This repository contains an advanced analytics project focused on the analysis of ecommerce sales data and promotional activities. The primary objective is to derive actionable insights that can enhance decision-making processes in ecommerce management.
This project involves analyzing customer interactions, product performance, and the effectiveness of promotions. The insights are visualized through a comprehensive dashboard, which highlights key metrics to help businesses optimize their strategies.
- Sales Trends Analysis: Identify trends in sales over time, segmented by product categories, brands, and states.
- User Engagement: Track customer interactions across different channels (App/Browser) and event types (views, cart additions, purchases).
- Promotion Impact: Evaluate the effectiveness of various promotions by analyzing the discount rates and their influence on sales volume.
- Customer Segmentation: Segment customers based on their behavior (e.g., high-value customers, frequent shoppers) using the User_Score metric.
- Product Performance: Assess the performance of products within specific categories and sub-categories, helping to identify best-sellers and underperformers.
- Revenue by Promotion: Visualize the revenue generated during promotional periods compared to non-promotional periods.
- Power BI: For data visualization and dashboard creation.
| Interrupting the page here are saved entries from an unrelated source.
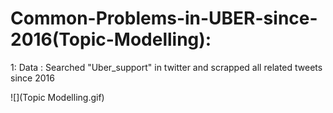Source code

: # Common-Problems-in-UBER-since-2016(Topic-Modelling):

1: Data : Searched "Uber_support" in twitter and scrapped all related tweets since 2016

![](Topic Modelling.gif)
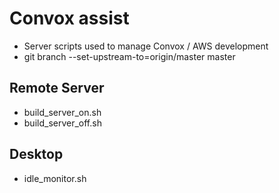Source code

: # Convox assist
* Server scripts used to manage Convox / AWS development
* git branch --set-upstream-to=origin/master master
## Remote Server
* build_server_on.sh
* build_server_off.sh
## Desktop
* idle_monitor.sh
- DAX: For creating calculated columns and measures.
- SQL: For querying and analyzing large datasets.
- Excel: For initial data cleaning and formatting.
- user_id: Unique ID of the customer
- event_date: Date of the event
- Day_of_Week: Day of the week when the event occurred
- Channel: Channel used (App/Browser)
- event_time: Time of the event
- event_hour: Hour of the event
- event_timezone: Time zone of the event
- event_type: Type of event (view, cart, purchase)
- product_id: Unique ID of the product
- category_id: Unique ID of the category
- category: Category description
- sub_category1: Level 1 sub-category description
- sub_category2: Level 2 sub-category description
- brand: Brand name
- price: Price of the product
- user_session: Unique ID of the user session
- State: State where the event occurred
- User_Score: Segmentation of the customer
- Promotion Id: Unique ID of the promotion
- Date: Date of the promotion
- Discount: Discount percentage
- ProductId: Unique ID of the product
The insights derived from this project can significantly impact strategic decisions in ecommerce, helping businesses better understand their customers, optimize their product offerings, and maximize the effectiveness of their promotions.